“We just exercised our commercial right as a powertrain manufacturer,” said Arrivabene, when asked about the veto during a news conference at the Mexican Grand Prix.
“If someone is asking you to produce a specification, you produce that specification. If then someone says ‘OK, we want you to reduce the price’, what are we going to do?
“It's not a position against the other teams, it's a position defending commercial principle. We're open to find any other solution.”
Unique option
Ferrari's use of its unique historic veto was exercised at an F1 Strategy Group meeting against a proposal from the sport's ruling body, the International Automobile Federation (FIA), to introduce a budget engine as an alternative to the 1.6-litre V6 turbo engines currently in use.
It was suggested at that meeting that Ferrari, Mercedes and Renault should cut the prices of their engine for the 'privateer' independent customer teams in F1.
Arrivabene said that it was unreasonable to ask manufacturers to lower their prices after they had committed to development costs.
“If you are a public company, as we are, or a company as Mercedes is, you have research and development costs which is something you have to recover. I don't know any commercial entity giving produce out for free, or at cost. This is a principle.
“We are not applying the veto at every single meeting. If we do it, we think a lot about it. We do it if, in our opinion, it is necessary to do it. The last one was applied by Jean Todt — many years ago.”
Set of rules
Mercedes team chief Toto Wolff said: “This is a controversial topic and as many things, black and white is not the answer. There is a set of rules which were implemented in F1 two years ago. We started developing those engines three, four, five years ago based on that set of rules.

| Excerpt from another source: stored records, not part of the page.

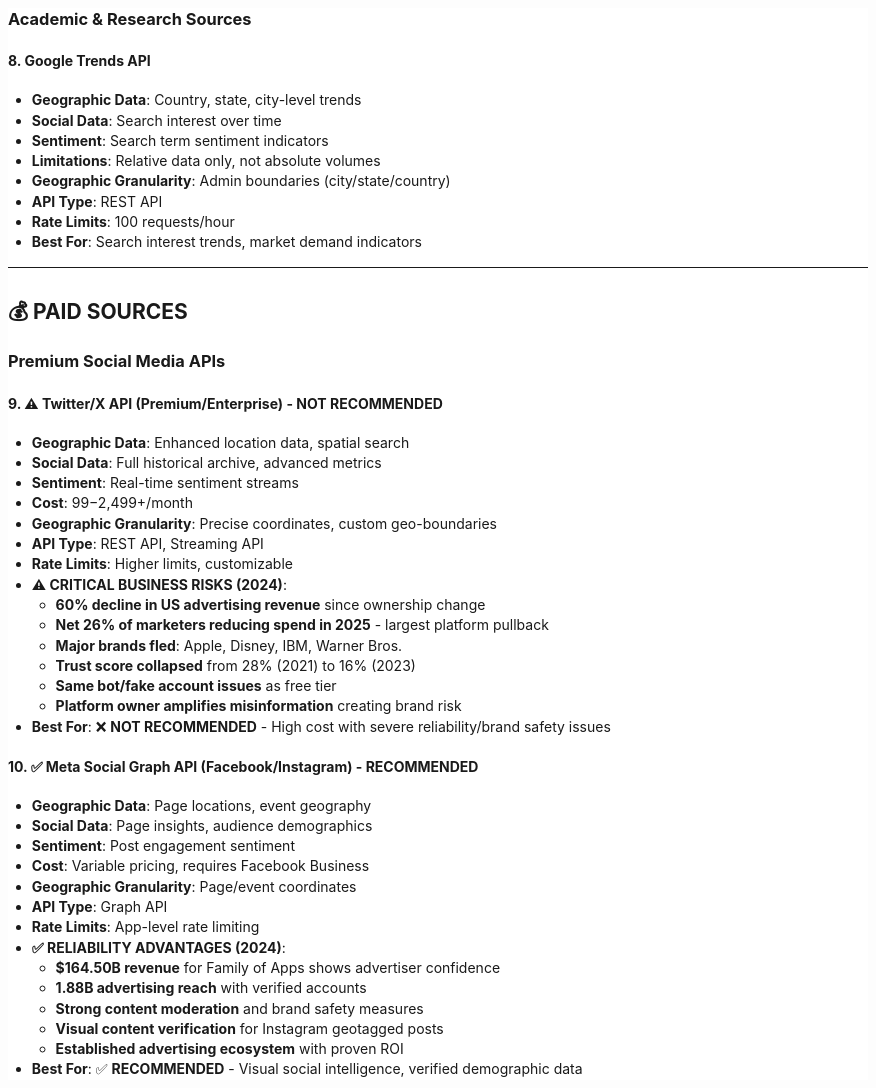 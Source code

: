 ### Academic & Research Sources

#### 8. Google Trends API
- **Geographic Data**: Country, state, city-level trends
- **Social Data**: Search interest over time
- **Sentiment**: Search term sentiment indicators
- **Limitations**: Relative data only, not absolute volumes
- **Geographic Granularity**: Admin boundaries (city/state/country)
- **API Type**: REST API
- **Rate Limits**: 100 requests/hour
- **Best For**: Search interest trends, market demand indicators

---

## 💰 PAID SOURCES

### Premium Social Media APIs

#### 9. ⚠️ Twitter/X API (Premium/Enterprise) - **NOT RECOMMENDED**
- **Geographic Data**: Enhanced location data, spatial search
- **Social Data**: Full historical archive, advanced metrics
- **Sentiment**: Real-time sentiment streams
- **Cost**: $99-$2,499+/month
- **Geographic Granularity**: Precise coordinates, custom geo-boundaries
- **API Type**: REST API, Streaming API
- **Rate Limits**: Higher limits, customizable
- **⚠️ CRITICAL BUSINESS RISKS (2024)**:
  - **60% decline in US advertising revenue** since ownership change
  - **Net 26% of marketers reducing spend in 2025** - largest platform pullback
  - **Major brands fled**: Apple, Disney, IBM, Warner Bros.
  - **Trust score collapsed** from 28% (2021) to 16% (2023)
  - **Same bot/fake account issues** as free tier
  - **Platform owner amplifies misinformation** creating brand risk
- **Best For**: ❌ **NOT RECOMMENDED** - High cost with severe reliability/brand safety issues

#### 10. ✅ Meta Social Graph API (Facebook/Instagram) - **RECOMMENDED**
- **Geographic Data**: Page locations, event geography
- **Social Data**: Page insights, audience demographics
- **Sentiment**: Post engagement sentiment
- **Cost**: Variable pricing, requires Facebook Business
- **Geographic Granularity**: Page/event coordinates
- **API Type**: Graph API
- **Rate Limits**: App-level rate limiting
- **✅ RELIABILITY ADVANTAGES (2024)**:
  - **$164.50B revenue** for Family of Apps shows advertiser confidence
  - **1.88B advertising reach** with verified accounts
  - **Strong content moderation** and brand safety measures
  - **Visual content verification** for Instagram geotagged posts
  - **Established advertising ecosystem** with proven ROI
- **Best For**: ✅ **RECOMMENDED** - Visual social intelligence, verified demographic data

“You have to calculate how much you can charge for those engines, how much MONEY] you can recover for those engines. I understand Ferrari's standpoint and also understand that it's a difficult situation for some of the smaller teams.”

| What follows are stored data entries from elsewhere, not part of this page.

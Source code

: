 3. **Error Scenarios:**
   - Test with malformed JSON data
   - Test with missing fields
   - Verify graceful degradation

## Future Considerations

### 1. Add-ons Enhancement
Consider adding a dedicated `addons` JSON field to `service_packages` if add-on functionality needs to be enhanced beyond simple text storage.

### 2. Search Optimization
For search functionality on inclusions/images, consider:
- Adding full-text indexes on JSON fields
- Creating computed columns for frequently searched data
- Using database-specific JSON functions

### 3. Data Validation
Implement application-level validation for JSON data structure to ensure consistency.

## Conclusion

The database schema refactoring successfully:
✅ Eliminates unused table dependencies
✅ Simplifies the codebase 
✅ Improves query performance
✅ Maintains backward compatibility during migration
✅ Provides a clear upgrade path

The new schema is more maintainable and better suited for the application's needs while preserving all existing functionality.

Force India looking at Aston Martin rebranding
Meanwhile, Force India boss Vijay Mallya on Friday confirmed media reports that his team was discussing a rebranding title sponsorship deal with Aston Martin.
In a news conference at the Mexican Grand Prix, Mallya was asked about the prospect of the Silverstone outfit being renamed as Aston Martin Racing, a move that would see the British car-maker’s return to F1 for the first time since 1960.
He said: “It’s premature to say anything has been done. We have many options and I will be able to confirm or otherwise when I have something to say.
“And as I said to Autosport (autosport.com) nothing is done until it is done and I don’t like to count my chickens before they are hatched.”
Aston Martin has discussed a return to F1 with Red Bull and Williams before switching to Force India, which races using Mercedes engines.